### WHAT TO PRODUCE
Lines containing the word "Peru" are the ones to copy from the records below.

[Data extracted from a collection]

▬▬▬

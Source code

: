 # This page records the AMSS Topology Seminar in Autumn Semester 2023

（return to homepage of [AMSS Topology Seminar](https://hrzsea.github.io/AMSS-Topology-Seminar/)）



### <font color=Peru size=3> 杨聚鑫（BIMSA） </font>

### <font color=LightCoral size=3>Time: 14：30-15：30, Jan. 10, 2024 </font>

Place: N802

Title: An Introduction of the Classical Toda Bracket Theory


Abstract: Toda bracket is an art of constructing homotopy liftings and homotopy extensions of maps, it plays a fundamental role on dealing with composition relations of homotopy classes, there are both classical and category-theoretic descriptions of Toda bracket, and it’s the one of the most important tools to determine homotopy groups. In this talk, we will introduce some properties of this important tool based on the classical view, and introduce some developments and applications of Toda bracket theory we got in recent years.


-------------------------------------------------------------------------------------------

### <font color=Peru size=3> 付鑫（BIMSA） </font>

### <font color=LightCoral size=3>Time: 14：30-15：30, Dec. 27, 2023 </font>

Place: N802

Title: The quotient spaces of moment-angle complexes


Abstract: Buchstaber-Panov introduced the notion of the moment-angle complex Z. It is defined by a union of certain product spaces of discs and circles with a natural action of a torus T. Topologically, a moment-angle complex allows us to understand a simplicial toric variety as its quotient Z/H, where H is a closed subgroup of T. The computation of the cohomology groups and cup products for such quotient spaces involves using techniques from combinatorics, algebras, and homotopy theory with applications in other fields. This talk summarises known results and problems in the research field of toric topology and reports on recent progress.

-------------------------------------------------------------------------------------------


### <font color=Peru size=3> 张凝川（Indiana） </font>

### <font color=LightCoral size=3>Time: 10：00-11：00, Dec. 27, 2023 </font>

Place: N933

▬▬▬

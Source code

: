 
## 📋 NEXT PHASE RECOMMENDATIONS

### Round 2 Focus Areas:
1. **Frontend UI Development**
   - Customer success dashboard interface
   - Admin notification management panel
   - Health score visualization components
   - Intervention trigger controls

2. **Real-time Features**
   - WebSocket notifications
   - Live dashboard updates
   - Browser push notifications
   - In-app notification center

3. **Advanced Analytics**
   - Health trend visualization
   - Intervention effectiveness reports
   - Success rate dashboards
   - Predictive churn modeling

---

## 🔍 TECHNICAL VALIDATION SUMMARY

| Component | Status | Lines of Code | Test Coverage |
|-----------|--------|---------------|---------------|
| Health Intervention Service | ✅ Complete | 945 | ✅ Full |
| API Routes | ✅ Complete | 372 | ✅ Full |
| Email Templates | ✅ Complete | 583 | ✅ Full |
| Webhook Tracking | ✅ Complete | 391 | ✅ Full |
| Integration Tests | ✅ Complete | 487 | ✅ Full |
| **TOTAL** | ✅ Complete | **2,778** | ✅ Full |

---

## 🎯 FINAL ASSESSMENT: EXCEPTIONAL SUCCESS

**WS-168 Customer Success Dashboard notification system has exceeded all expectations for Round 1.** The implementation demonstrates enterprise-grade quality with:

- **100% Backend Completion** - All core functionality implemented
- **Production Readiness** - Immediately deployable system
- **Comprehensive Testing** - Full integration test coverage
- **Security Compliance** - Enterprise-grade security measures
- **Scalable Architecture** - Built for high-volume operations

▬▬▬

### OUTPUT
### <font color=Peru size=3> 杨聚鑫（BIMSA） </font>
### <font color=Peru size=3> 付鑫（BIMSA） </font>
### <font color=Peru size=3> 张凝川（Indiana） </font>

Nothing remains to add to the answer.